If AI can execute a business function or job faster, cheaper and better than a traditional employee, most executives and boards will move in that direction. Capitalism will allow them to unleash AI to perform targeted job functions.

However, as I stated, these same leaders need a strategy and execution plan to upskill vulnerable employees and get them to higher ground roles that AI cannot eliminate. The reconfiguration of labor and skills into new AI-HI hybrid business operating models should be a welcome change for all stakeholders—employees, investors, business partners and customers.

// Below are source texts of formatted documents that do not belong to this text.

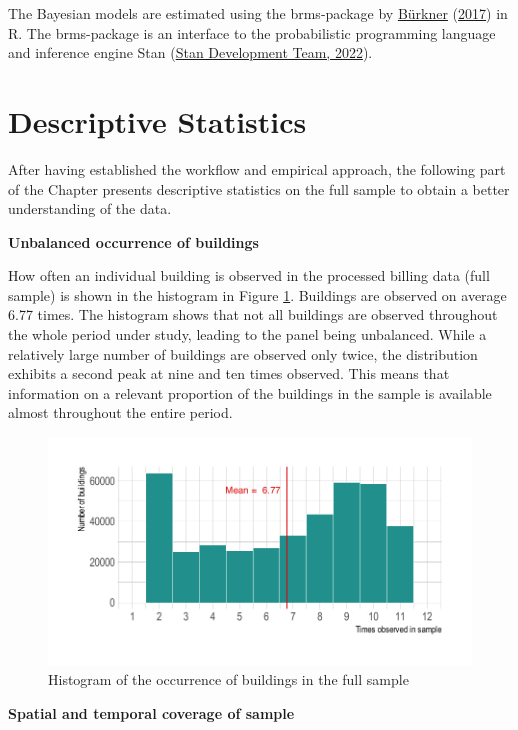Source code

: \documentclass[12pt,twoside]{reedthesis}
\begin{document}
The Bayesian models are estimated using the brms-package by \protect\hyperlink{ref-burkner17}{Bürkner} (\protect\hyperlink{ref-burkner17}{2017}) in R. The brms-package is an interface to the probabilistic programming language and inference engine Stan (\protect\hyperlink{ref-standevelopmentteam22}{Stan Development Team, 2022}).

\hypertarget{descriptives}{%
\section{Descriptive Statistics}\label{descriptives}}

After having established the workflow and empirical approach, the following part of the Chapter presents descriptive statistics on the full sample to obtain a better understanding of the data.

\textbf{Unbalanced occurrence of buildings}

How often an individual building is observed in the processed billing data (full sample) is shown in the histogram in Figure \ref{fig:occurrence-buildings}. Buildings are observed on average 6.77 times. The histogram shows that not all buildings are observed throughout the whole period under study, leading to the panel being unbalanced. While a relatively large number of buildings are observed only twice, the distribution exhibits a second peak at nine and ten times observed. This means that information on a relevant proportion of the buildings in the sample is available almost throughout the entire period.
\begin{figure}

{\centering \includegraphics[width=0.75\linewidth]{figure/occurance_buildings} 

}

\caption{Histogram of the occurrence of buildings in the full sample}\label{fig:occurrence-buildings}
\end{figure}
\textbf{Spatial and temporal coverage of sample}
\end{document}
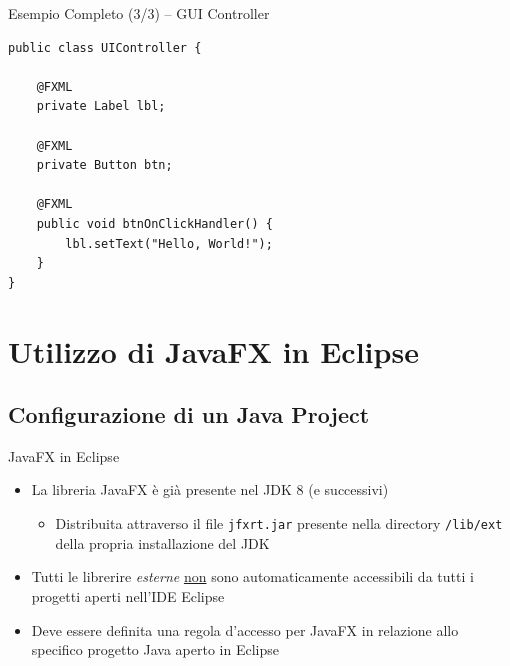 \documentclass[presentation]{beamer}
\begin{document}
\begin{frame}[fragile]{Esempio Completo (3/3) -- GUI Controller}
\begin{lstlisting}
public class UIController {

	@FXML
	private Label lbl;
	
	@FXML
	private Button btn;
	
	@FXML
	public void btnOnClickHandler() {
		lbl.setText("Hello, World!");
	}
}
\end{lstlisting}
\end{frame}

\section{Utilizzo di JavaFX in Eclipse}

\subsection{Configurazione di un Java Project}

\begin{frame}{JavaFX in Eclipse}
\begin{itemize}\itemsep20pt
\item La libreria JavaFX è già presente nel JDK 8 (e successivi)
\begin{itemize}
\item Distribuita attraverso il file \texttt{jfxrt.jar} presente nella directory \texttt{/lib/ext} della propria installazione del JDK
\end{itemize}
\item Tutti le librerire \emph{esterne} \underline{non} sono automaticamente accessibili da tutti i progetti aperti nell'IDE Eclipse 
\item Deve essere definita una regola d'accesso per JavaFX in relazione allo specifico progetto Java aperto in Eclipse
\end{itemize}
\end{frame}
\end{document}
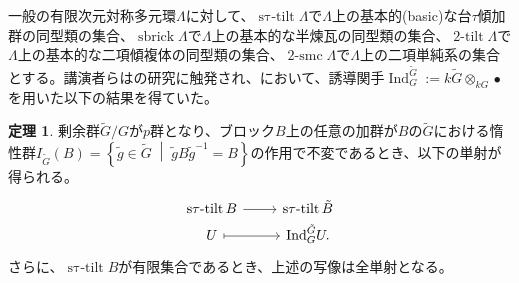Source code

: \documentclass[dvipdfmx]{msjproc}
\newcommand{\setmid}{\; \middle|\;}
\newcommand{\induc}{{\operatorname{Ind}\nolimits}}
\newcommand{\stautilt}{\operatorname{\mathrm{s\tau-tilt}}}
\newcommand{\twotilt}{\operatorname{\mathrm{2-tilt}}}
\newcommand{\sbrick}{\operatorname{\mathrm{sbrick}}}
\newcommand{\twosmc}{\operatorname{\mathrm{2-smc}}}
\newcommand{\inertiagp}{I}
\theoremstyle{definition}
\newtheorem{theorem}{定理}
\begin{document}
一般の有限次元対称多元環\(\Lambda\)に対して、\(\stautilt \Lambda\)で\(\Lambda\)上の基本的(basic)な台\(\tau\)傾加群の同型類の集合、\(\sbrick \Lambda\)で\(\Lambda\)上の基本的な半煉瓦の同型類の集合、\(\twotilt \Lambda\)で\(\Lambda\)上の基本的な二項傾複体の同型類の集合、\(\twosmc \Lambda\)で\(\Lambda\)上の二項単純系の集合とする。講演者らは\cite{MR3856858}の研究に触発され、\cite{MR4243358}において、誘導関手\(\induc_G^{\tilde{G}}:=k\tilde{G}\otimes_{kG}\bullet\)を用いた以下の結果を得ていた。
\begin{theorem}\label{2021-11-18 06:55:10}
	剰余群\(\tilde{G}/G\)が\(p\)群となり、ブロック\(B\)上の任意の加群が\(B\)の\(\tilde{G}\)における惰性群\(\inertiagp_{\tilde{G}}(B)=\left\{ \tilde{g}\in \tilde{G}\setmid \tilde{g}B\tilde{g}^{-1}=B \right\}\)の作用で不変であるとき、以下の単射が得られる。
	\begin{equation}\label{stau corr 2021-09-07 13:51:09}
		\begin{tikzcd}[ampersand replacement=\&,row sep=1pt]
			\stautilt B \ar[r]\&\stautilt \tilde{B}\\
			U\ar[r,mapsto]\&\induc_G^{\tilde{G}} U.
		\end{tikzcd}
	\end{equation}
	さらに、\(\stautilt B\)が有限集合であるとき、上述の写像は全単射となる。
\end{theorem}
\end{document}
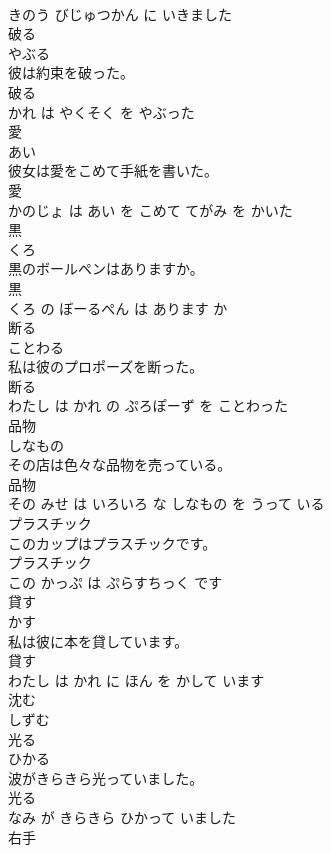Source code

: \documentclass[8pt]{extreport}
\begin{document}
\begin{CJK}{UTF8}{min}
\\	きのう びじゅつかん に いきました			
\\	破る	
\\	やぶる			
\\	彼は約束を破った。	
\\	破る 
\\	かれ は やくそく を やぶった			
\\	愛	
\\	あい			
\\	彼女は愛をこめて手紙を書いた。	
\\	愛 
\\	かのじょ は あい を こめて てがみ を かいた			
\\	黒	
\\	くろ			
\\	黒のボールペンはありますか。	
\\	黒 
\\	くろ の ぼーるぺん は あります か			
\\	断る	
\\	ことわる			
\\	私は彼のプロポーズを断った。	
\\	断る 
\\	わたし は かれ の ぷろぽーず を ことわった			
\\	品物	
\\	しなもの			
\\	その店は色々な品物を売っている。	
\\	品物 
\\	その みせ は いろいろ な しなもの を うって いる			
\\	プラスチック	
\\	このカップはプラスチックです。	
\\	プラスチック 
\\	この かっぷ は ぷらすちっく です			
\\	貸す	
\\	かす			
\\	私は彼に本を貸しています。	
\\	貸す 
\\	わたし は かれ に ほん を かして います			
\\	沈む	
\\	しずむ			
\\	光る	
\\	ひかる			
\\	波がきらきら光っていました。	
\\	光る 
\\	なみ が きらきら ひかって いました			
\\	右手	

\end{CJK}
\end{document}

It is also the single largest operating challenge companies have ever faced—the rewards are nearly infinite, as are the risks. Doing nothing is simply not an alternative. Laggard companies will see themselves competing at snail pace speeds with bloated selling, general and administrative costs, and that is an unsustainable model.

Every company’s business strategy must define AI’s role, a strategy developed by HR, IT, cybersecurity and C-level leaders. All with special attention on how AI rollouts can improve customer experiences, reduce operating costs, and provide career pathing and upskilling for those employees most vulnerable to AI’s impact on legacy jobs. If this is judiciously followed, AI will free employees from mundane tasks and allow them to flourish in meaningful roles emerging from AI-HI operating models.

AI will and should take over all an organization’s “mundane” roles, not just those in IT. The business opportunity is to move these AI-displaced employees to new, fulfilling roles that deliver business value that AI will never be able to supersede. This is the beauty and opportunity of the new hybrid “AI-HI” operating models.